DES MOINES, Iowa – Mary Van Heukelom believes everyone has a calling in life, and hers is all about helping cancer survivors thrive.
When exercising with Van Heukelom, get ready to work up a sweat.
Members in this total training class can handle it. Because even though they’ve survived the worst, they’re being taught by the best.
“Everyone that’s touched by cancer, if you say Mary Van Heukelom they know who you’re talking about,” survivor Lynn Sandoval said.
“She just opened a whole of classes, a whole of opportunities for me to really feel like I could get back in shape and feel better about myself after treatment,” another survivor, Martha Gelhaus, said.
Van Heukelom has been working with cancer survivors for the past decade. Before that, she was a public school teacher.
“I consider myself still a teacher, still an educator,” Van Heukelom said. “Now the topic is different and my audience is different.”
An audience that completely changed her career path and life, all because of a transformational journey.
Back in 2011, Van Heukelom helped lead the original team of cancer survivors that went to Mount Everest Base Camp through Above and Beyond Cancer.
“I think the shift was the first time, the very first class I was able to teach and work with a group of cancer survivors,” Van Heukelom said. “It was from day one, life-changing for me. There was a different element of energy and authenticity in that space that I had never experienced before in my life.”

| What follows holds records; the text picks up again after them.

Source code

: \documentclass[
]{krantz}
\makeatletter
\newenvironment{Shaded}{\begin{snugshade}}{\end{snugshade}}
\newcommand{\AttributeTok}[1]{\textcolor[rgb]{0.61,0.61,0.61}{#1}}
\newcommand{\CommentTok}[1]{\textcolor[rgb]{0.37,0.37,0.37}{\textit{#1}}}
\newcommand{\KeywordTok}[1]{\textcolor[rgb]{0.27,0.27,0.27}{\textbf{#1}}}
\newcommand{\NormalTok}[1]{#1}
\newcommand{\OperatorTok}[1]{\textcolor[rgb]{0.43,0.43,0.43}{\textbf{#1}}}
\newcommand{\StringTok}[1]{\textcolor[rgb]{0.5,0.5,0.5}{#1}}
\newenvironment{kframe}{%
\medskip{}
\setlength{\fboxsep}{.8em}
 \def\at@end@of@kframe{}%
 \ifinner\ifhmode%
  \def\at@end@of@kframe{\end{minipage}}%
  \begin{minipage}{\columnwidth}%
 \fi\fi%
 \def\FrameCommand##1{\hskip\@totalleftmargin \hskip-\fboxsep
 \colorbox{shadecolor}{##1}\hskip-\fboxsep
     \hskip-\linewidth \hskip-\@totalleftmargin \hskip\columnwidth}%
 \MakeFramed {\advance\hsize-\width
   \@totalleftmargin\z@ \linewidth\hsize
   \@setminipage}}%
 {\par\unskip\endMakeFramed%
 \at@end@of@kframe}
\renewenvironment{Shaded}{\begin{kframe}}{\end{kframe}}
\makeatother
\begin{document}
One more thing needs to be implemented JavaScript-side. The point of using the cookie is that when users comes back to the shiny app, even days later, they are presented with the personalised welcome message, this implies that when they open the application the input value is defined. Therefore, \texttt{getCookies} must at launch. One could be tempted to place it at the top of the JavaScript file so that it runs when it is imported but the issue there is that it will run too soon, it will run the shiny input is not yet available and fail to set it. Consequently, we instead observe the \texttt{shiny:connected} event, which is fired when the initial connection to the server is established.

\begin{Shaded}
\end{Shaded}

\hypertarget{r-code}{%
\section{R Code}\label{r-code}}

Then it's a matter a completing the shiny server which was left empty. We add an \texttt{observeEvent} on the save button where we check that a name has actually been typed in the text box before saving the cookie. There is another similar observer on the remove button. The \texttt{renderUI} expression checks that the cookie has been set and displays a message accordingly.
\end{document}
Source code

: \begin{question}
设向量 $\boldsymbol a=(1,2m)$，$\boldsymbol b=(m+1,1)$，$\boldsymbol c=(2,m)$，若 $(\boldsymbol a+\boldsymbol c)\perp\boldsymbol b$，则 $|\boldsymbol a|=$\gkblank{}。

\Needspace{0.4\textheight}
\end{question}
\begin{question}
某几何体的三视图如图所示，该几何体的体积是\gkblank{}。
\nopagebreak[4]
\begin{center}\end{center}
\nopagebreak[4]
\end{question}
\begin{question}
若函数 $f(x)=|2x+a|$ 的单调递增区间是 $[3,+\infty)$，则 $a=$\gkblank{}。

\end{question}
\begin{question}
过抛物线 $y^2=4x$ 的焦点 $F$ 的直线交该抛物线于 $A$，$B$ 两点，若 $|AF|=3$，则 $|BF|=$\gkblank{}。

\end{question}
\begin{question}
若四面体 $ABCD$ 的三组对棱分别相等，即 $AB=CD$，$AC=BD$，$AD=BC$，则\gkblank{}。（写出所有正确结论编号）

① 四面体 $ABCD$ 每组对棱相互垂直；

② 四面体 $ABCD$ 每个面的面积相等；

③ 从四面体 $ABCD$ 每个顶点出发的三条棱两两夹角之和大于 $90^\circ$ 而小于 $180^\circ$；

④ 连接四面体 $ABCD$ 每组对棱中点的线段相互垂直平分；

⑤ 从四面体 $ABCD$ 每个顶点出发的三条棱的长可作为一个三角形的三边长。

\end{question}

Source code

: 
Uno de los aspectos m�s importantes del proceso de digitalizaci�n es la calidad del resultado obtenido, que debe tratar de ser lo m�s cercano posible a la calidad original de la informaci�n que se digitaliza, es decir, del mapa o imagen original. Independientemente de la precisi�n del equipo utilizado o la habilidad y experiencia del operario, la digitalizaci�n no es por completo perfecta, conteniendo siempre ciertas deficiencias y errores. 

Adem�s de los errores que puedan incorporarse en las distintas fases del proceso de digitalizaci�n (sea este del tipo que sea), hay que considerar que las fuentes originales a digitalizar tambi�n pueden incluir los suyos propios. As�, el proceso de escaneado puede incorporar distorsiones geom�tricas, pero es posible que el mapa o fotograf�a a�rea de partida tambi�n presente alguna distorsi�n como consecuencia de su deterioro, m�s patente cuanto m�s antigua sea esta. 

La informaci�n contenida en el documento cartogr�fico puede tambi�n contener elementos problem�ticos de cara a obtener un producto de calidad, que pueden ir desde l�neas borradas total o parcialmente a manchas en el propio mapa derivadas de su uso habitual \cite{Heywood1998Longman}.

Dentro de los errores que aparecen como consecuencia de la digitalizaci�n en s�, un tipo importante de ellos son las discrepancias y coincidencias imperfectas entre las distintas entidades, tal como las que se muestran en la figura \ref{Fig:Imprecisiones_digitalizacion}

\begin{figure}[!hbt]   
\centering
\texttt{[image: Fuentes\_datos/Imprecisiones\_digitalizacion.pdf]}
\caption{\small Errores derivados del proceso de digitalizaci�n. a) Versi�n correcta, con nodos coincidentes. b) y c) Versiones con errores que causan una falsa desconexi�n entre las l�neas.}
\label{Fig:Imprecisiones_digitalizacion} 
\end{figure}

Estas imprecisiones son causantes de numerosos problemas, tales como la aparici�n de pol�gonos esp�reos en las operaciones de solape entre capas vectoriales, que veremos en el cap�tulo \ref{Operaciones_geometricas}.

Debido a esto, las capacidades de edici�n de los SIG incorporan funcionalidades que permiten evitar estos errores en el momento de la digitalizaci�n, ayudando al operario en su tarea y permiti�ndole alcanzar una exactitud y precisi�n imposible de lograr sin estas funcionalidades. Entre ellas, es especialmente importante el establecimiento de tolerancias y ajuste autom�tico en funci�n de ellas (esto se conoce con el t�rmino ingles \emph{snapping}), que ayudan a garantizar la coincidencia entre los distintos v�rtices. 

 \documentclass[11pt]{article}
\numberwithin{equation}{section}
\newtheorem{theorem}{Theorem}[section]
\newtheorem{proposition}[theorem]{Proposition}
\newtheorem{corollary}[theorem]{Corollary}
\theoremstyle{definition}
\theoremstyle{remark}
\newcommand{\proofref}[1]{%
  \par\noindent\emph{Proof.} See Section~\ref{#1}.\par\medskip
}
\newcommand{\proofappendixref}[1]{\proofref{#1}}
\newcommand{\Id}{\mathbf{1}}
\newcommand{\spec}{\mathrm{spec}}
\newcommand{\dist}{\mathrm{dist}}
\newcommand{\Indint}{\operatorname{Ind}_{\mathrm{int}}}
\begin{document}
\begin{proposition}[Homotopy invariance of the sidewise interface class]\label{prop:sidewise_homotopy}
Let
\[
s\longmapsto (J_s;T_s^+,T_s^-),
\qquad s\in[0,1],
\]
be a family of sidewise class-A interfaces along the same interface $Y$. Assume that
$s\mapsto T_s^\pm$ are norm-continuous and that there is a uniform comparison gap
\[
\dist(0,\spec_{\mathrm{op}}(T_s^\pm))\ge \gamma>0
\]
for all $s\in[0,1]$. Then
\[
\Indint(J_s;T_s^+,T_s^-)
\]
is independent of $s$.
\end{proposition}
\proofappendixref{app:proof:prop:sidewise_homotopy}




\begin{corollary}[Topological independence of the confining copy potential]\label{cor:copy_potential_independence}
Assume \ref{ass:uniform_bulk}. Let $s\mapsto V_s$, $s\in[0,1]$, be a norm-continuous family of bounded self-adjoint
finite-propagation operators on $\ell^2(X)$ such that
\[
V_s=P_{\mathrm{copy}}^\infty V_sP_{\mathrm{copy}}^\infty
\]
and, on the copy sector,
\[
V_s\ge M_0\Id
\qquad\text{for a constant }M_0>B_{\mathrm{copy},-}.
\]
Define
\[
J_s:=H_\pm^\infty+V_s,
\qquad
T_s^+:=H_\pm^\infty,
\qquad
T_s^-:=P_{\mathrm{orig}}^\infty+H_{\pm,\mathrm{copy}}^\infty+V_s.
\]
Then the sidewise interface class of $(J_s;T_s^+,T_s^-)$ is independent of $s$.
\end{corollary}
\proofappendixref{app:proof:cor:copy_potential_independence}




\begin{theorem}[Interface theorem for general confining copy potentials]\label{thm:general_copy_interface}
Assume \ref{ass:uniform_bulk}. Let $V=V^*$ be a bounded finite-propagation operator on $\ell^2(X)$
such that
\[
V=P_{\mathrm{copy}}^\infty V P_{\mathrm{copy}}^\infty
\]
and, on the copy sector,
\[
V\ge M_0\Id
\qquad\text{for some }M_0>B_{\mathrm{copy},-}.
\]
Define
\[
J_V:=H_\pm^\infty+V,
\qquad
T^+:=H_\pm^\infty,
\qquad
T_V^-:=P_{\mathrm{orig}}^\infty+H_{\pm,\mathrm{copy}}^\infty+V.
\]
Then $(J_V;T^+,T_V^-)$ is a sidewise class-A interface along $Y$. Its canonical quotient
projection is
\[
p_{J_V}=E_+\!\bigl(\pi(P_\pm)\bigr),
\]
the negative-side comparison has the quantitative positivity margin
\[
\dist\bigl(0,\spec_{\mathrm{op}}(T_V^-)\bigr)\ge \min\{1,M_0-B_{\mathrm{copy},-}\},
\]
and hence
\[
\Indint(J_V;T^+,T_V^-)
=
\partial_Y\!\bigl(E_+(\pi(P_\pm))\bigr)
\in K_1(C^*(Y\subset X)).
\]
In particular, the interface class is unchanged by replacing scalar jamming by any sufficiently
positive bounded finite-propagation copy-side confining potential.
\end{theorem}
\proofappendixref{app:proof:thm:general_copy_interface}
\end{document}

After the trip, she was offered to be the program director at Above and Beyond; helping people after they survive cancer by connecting them to free fitness, nutrition, and wellness programs.
She leads some of the classes, but never expected what she did for work would become what she had to face in life.
“And it was in 2021, right after my 50th birthday, that I had my first cancer diagnosis and then a year later, my second cancer diagnosis,” Van Heukelom said. “So, with both of those, a colon cancer and a breast cancer diagnosis, I felt that this has continue to enhance my understanding, of course, firsthand of the journey of a cancer survivor, which in turn I believe has allowed me to expand and deepen my compassion and my service to cancer survivors and the community.”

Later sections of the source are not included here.